Evaluates poly (given by a polynomial object or an array with len coefficients) at the given real or complex number, respectively using Horner's rule, rectangular splitting, or a default algorithm choice.

arb_fmpz_poly_deflation poly

Finds the maximal exponent by which poly can be deflated.

arb_fmpz_poly_deflate res poly deflation

Sets res to a copy of poly deflated by the exponent deflation.

arb_fmpz_poly_complex_roots roots poly flags prec

Writes to roots all the real and complex roots of the polynomial poly, computed to at least prec accurate bits. The root enclosures are guaranteed to be disjoint, so that all roots are isolated.

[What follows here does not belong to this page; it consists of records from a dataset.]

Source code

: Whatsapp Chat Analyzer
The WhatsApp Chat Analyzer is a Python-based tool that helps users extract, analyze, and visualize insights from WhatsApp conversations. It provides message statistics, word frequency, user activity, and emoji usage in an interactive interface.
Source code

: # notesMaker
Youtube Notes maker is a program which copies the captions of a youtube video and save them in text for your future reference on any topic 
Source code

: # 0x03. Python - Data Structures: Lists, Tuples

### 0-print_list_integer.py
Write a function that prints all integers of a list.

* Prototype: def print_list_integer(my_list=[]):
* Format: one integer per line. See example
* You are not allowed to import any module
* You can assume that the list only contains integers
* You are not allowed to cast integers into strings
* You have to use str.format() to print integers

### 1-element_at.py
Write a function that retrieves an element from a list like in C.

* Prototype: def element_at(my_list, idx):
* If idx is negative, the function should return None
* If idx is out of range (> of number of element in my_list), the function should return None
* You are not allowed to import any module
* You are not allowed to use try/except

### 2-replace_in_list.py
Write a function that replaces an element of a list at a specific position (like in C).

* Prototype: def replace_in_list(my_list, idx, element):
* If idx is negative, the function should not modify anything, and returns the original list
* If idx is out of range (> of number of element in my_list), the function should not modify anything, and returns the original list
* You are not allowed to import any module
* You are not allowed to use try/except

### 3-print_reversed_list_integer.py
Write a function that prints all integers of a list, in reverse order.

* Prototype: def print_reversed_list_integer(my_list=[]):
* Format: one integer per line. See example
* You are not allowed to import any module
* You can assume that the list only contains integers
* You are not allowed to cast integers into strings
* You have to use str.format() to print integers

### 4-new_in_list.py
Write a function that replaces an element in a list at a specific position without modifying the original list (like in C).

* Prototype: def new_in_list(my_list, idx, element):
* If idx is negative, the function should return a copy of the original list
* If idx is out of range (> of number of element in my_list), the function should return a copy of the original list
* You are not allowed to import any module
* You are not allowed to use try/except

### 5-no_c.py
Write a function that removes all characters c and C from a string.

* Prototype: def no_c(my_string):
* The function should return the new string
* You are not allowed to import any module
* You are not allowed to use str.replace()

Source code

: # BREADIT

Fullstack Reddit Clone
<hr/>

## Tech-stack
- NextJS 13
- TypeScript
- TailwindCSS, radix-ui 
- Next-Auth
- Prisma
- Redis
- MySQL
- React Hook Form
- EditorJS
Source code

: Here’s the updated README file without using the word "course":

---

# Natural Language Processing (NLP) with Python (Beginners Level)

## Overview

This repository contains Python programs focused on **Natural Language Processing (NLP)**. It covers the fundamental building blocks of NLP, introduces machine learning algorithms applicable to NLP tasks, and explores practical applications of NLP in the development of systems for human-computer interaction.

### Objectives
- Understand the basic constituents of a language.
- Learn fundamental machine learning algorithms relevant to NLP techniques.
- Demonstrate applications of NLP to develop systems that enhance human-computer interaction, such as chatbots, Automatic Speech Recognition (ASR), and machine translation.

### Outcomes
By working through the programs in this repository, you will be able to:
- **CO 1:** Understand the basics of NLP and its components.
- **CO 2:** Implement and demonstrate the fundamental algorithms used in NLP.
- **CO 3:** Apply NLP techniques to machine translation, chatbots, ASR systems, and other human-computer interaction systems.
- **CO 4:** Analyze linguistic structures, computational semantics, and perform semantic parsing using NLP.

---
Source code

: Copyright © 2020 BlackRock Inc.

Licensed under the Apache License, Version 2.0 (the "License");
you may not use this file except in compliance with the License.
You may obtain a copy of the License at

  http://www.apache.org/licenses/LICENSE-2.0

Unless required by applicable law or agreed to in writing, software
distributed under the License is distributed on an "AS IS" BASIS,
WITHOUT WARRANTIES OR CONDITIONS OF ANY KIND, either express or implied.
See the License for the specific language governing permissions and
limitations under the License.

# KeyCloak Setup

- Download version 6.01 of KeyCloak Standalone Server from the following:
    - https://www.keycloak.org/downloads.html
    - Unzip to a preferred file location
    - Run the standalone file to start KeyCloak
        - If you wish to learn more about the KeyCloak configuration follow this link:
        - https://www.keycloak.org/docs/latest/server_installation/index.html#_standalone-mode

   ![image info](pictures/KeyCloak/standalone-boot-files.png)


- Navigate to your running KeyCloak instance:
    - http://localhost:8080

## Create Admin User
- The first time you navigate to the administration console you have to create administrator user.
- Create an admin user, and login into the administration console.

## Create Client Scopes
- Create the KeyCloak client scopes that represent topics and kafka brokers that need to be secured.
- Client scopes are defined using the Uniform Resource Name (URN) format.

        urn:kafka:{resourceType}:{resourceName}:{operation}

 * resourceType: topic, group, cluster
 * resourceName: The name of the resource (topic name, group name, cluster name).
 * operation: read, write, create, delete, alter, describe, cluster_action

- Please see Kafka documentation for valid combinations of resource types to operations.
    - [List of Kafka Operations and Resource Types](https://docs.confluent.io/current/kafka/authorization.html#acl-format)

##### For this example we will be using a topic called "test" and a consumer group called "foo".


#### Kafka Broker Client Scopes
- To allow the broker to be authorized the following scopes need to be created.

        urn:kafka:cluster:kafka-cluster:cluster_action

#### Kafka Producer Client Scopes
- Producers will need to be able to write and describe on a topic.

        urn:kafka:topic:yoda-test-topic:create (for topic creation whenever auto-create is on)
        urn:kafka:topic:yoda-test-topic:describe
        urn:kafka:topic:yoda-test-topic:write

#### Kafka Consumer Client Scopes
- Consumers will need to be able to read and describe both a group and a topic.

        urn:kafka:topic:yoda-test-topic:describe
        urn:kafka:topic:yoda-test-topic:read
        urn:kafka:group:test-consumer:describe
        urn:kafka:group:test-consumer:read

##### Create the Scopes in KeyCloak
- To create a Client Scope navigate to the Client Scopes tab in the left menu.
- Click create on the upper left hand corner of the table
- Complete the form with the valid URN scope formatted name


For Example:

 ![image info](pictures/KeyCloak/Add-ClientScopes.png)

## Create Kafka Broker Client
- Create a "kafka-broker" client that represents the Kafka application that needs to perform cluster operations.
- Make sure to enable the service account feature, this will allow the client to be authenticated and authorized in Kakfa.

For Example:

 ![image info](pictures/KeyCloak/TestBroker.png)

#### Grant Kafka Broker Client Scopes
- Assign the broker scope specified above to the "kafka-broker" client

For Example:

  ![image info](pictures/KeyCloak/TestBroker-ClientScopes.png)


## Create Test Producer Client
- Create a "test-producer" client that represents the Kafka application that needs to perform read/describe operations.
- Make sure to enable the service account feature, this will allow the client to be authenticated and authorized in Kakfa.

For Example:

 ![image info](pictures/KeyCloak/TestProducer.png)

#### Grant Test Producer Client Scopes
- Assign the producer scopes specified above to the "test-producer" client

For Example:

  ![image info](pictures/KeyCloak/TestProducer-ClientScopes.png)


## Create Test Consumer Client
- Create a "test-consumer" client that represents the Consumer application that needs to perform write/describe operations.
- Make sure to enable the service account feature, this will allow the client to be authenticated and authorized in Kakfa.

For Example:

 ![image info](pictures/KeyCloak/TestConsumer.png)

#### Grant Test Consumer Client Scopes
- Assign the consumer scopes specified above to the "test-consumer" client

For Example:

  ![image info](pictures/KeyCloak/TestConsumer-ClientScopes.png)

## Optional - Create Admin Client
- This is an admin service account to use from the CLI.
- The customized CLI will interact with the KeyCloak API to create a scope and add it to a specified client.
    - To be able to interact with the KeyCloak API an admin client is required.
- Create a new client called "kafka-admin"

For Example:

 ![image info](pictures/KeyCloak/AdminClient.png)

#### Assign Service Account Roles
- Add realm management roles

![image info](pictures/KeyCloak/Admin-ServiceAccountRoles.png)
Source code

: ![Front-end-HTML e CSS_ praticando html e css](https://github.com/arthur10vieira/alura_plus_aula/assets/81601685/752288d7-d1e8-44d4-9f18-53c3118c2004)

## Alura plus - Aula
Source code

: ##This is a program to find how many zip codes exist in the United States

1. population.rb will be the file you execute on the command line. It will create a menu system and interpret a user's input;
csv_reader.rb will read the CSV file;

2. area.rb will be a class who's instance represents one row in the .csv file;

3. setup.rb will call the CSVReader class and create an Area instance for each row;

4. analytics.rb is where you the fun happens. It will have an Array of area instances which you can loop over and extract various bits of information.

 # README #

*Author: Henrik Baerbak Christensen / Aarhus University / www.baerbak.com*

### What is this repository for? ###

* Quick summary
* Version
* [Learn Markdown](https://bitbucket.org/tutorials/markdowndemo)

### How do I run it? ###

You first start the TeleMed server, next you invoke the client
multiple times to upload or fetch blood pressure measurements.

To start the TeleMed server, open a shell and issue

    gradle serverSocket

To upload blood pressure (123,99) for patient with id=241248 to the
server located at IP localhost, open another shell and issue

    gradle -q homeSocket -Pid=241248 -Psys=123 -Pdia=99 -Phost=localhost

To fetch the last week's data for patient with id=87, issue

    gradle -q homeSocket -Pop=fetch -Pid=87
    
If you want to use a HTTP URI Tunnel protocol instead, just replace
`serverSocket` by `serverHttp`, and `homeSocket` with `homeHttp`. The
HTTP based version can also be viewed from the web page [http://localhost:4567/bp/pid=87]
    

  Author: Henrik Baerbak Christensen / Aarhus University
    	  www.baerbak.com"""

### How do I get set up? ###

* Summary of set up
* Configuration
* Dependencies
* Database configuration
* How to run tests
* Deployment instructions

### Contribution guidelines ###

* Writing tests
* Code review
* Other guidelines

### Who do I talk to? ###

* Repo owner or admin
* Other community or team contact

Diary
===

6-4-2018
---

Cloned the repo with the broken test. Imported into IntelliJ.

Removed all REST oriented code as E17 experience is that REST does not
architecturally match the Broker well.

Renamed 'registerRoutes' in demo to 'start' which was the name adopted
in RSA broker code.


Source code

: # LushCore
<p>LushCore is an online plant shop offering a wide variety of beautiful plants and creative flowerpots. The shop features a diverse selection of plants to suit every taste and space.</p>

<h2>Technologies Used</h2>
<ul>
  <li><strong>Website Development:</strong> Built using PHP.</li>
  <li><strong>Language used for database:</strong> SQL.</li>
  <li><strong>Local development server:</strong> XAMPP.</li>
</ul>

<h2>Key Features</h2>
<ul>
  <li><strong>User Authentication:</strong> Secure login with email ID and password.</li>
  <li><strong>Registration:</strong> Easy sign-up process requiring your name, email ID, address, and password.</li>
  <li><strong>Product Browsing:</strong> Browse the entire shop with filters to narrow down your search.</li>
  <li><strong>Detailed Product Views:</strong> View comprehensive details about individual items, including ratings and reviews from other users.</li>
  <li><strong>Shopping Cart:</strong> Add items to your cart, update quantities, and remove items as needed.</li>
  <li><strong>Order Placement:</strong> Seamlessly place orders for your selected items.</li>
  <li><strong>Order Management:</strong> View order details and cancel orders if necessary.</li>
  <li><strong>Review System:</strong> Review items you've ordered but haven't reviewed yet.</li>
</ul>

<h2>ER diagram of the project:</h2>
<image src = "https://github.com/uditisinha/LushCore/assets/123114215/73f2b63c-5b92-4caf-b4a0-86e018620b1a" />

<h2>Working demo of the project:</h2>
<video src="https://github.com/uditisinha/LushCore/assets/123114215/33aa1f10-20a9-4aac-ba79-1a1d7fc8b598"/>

The real roots are written first in ascending order (with the imaginary parts set exactly to zero). The following nonreal roots are written in arbitrary order, but with conjugate pairs grouped together (the root in the upper plane leading the root in the lower plane).

The input polynomial must be squarefree. For a general polynomial, compute the squarefree part \(f / \gcd(f,f')\) or do a full squarefree factorization to obtain the multiplicities of the roots:

fmpz_poly_factor_t fac;
fmpz_poly_factor_init(fac);
fmpz_poly_factor_squarefree(fac, poly);

for (i = 0; i < fac->num; i++)
{
    deg = fmpz_poly_degree(fac->p + i);
    flint_printf("%wd roots of multiplicity %wd\n", deg, fac->exp[i]);
    roots = _acb_vec_init(deg);
    arb_fmpz_poly_complex_roots(roots, fac->p + i, 0, prec);
    _acb_vec_clear(roots, deg);
}

fmpz_poly_factor_clear(fac);

All roots are refined to a relative accuracy of at least prec bits. The output values will generally have higher actual precision, depending on the precision needed for isolation and the precision used internally by the algorithm.

This implementation should be adequate for general use, but it is not currently competitive with state-of-the-art isolation methods for finding real roots alone.

The following flags are supported:

• arb_fmpz_poly_roots_verbose

arb_fmpz_poly_cos_minpoly res n

Sets res to the monic minimal polynomial of \(2 \cos(2 \pi / n)\). This is a wrapper of FLINT's fmpz_poly_cos_minpoly, provided here for backward compatibility.

arb_fmpz_poly_gauss_period_minpoly res q n

Sets res to the minimal polynomial of the Gaussian periods \(\sum_{a \in H} \zeta^a\) where \(\zeta = \exp(2 \pi i / q)\) and H are the cosets of the subgroups of order \(d = (q - 1) / n\) of \((\mathbb{Z}/q\mathbb{Z})^{\times}\). The resulting polynomial has degree n. When \(d = 1\), the result is the cyclotomic polynomial \(\Phi_q\).

The implementation assumes that q is prime, and that n is a divisor of \(q - 1\) such that n is coprime with d. If any condition is not met, res is set to the zero polynomial.

This method provides a fast (in practice) way to construct finite field extensions of prescribed degree. If q satisfies the conditions stated above and \((q-1)/f\) additionally is coprime with n, where f is the multiplicative order of p mod q, then the Gaussian period minimal polynomial is irreducible over \(\operatorname{GF}(p)\) [CP2005].